WORK REQUIRED:
The count of lines below that include the string "isFrontmost" is the whole answer; write it alone.

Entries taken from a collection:
____
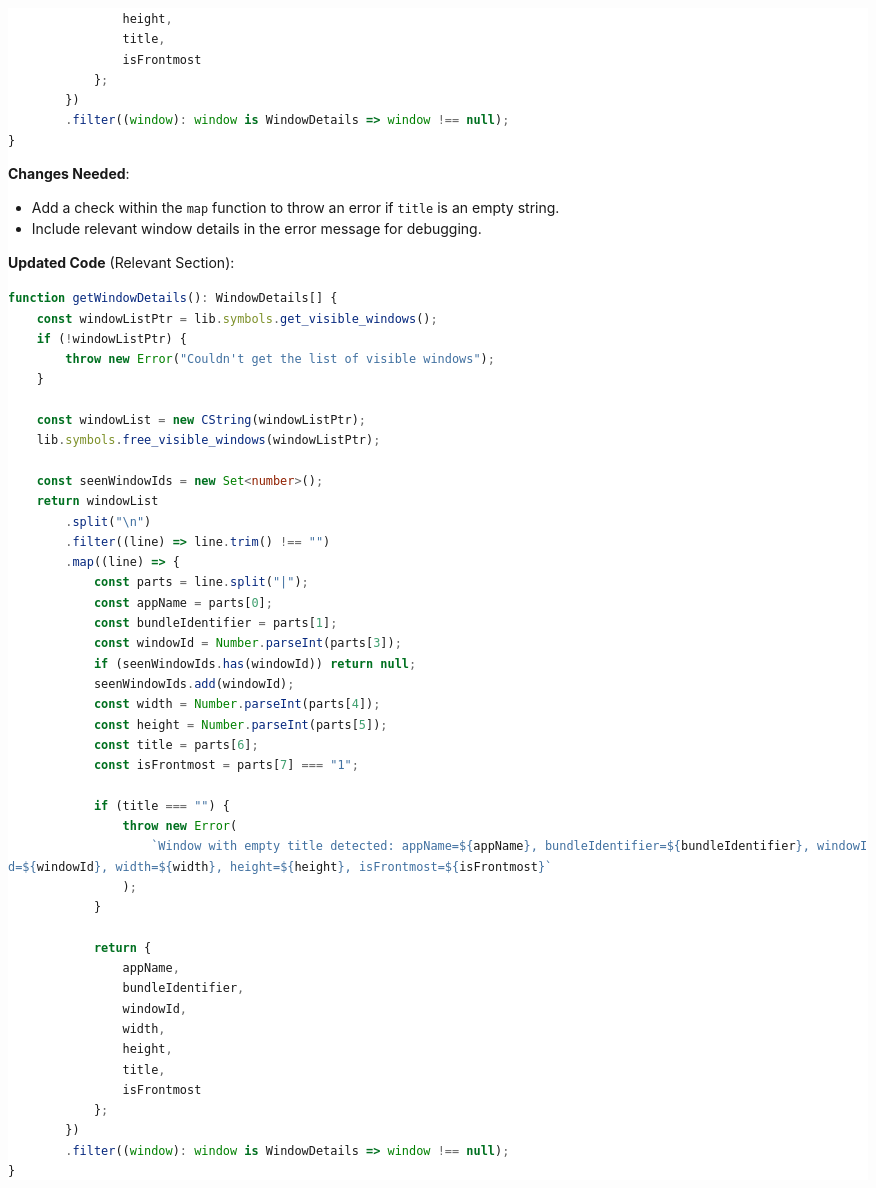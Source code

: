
 ```typescript
                height,
                title,
                isFrontmost
            };
        })
        .filter((window): window is WindowDetails => window !== null);
}
```

**Changes Needed**:
- Add a check within the `map` function to throw an error if `title` is an empty string.
- Include relevant window details in the error message for debugging.

**Updated Code** (Relevant Section):
```typescript
function getWindowDetails(): WindowDetails[] {
    const windowListPtr = lib.symbols.get_visible_windows();
    if (!windowListPtr) {
        throw new Error("Couldn't get the list of visible windows");
    }

    const windowList = new CString(windowListPtr);
    lib.symbols.free_visible_windows(windowListPtr);

    const seenWindowIds = new Set<number>();
    return windowList
        .split("\n")
        .filter((line) => line.trim() !== "")
        .map((line) => {
            const parts = line.split("|");
            const appName = parts[0];
            const bundleIdentifier = parts[1];
            const windowId = Number.parseInt(parts[3]);
            if (seenWindowIds.has(windowId)) return null;
            seenWindowIds.add(windowId);
            const width = Number.parseInt(parts[4]);
            const height = Number.parseInt(parts[5]);
            const title = parts[6];
            const isFrontmost = parts[7] === "1";

            if (title === "") {
                throw new Error(
                    `Window with empty title detected: appName=${appName}, bundleIdentifier=${bundleIdentifier}, windowId=${windowId}, width=${width}, height=${height}, isFrontmost=${isFrontmost}`
                );
            }

            return {
                appName,
                bundleIdentifier,
                windowId,
                width,
                height,
                title,
                isFrontmost
            };
        })
        .filter((window): window is WindowDetails => window !== null);
}
```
____
EXERCISE RESULT:
4